[Try it]: Which lines below hold the word "hfill"? Report each one.

┌─ Material for this exercise

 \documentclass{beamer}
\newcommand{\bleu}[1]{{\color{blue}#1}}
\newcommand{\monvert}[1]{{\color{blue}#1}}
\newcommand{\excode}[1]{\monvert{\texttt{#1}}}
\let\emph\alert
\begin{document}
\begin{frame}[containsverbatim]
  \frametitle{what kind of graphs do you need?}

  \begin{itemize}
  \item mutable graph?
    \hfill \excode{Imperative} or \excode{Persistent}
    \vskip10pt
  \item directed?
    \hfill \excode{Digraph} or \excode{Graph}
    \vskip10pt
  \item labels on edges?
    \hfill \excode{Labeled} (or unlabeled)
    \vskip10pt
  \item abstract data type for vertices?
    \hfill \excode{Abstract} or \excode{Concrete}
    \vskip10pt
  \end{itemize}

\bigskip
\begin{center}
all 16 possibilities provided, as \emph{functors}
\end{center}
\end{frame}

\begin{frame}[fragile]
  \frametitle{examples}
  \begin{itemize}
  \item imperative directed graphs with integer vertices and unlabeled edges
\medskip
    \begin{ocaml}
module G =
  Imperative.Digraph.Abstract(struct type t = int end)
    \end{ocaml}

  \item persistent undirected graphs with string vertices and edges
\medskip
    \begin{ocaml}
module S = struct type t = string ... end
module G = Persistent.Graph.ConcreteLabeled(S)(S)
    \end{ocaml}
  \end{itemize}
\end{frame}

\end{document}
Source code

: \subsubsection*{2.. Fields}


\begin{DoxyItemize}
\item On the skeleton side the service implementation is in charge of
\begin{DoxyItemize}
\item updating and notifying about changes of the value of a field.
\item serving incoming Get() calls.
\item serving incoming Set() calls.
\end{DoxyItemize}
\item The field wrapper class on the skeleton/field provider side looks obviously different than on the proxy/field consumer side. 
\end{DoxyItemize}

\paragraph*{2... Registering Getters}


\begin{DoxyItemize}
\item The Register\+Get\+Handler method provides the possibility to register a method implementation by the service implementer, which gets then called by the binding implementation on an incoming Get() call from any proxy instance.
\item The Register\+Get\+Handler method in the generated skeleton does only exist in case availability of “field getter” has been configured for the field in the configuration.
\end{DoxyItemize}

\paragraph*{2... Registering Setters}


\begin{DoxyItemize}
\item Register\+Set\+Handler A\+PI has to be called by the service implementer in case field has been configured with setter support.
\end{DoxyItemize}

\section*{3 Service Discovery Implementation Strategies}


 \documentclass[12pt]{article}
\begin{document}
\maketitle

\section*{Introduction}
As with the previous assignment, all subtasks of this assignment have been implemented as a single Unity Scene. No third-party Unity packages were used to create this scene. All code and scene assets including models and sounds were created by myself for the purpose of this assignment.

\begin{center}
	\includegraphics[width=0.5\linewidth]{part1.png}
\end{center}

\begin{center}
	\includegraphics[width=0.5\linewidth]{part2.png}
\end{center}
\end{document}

└─

[Solution for this task]:
    \hfill \excode{Imperative} or \excode{Persistent}
    \hfill \excode{Digraph} or \excode{Graph}
    \hfill \excode{Labeled} (or unlabeled)
    \hfill \excode{Abstract} or \excode{Concrete}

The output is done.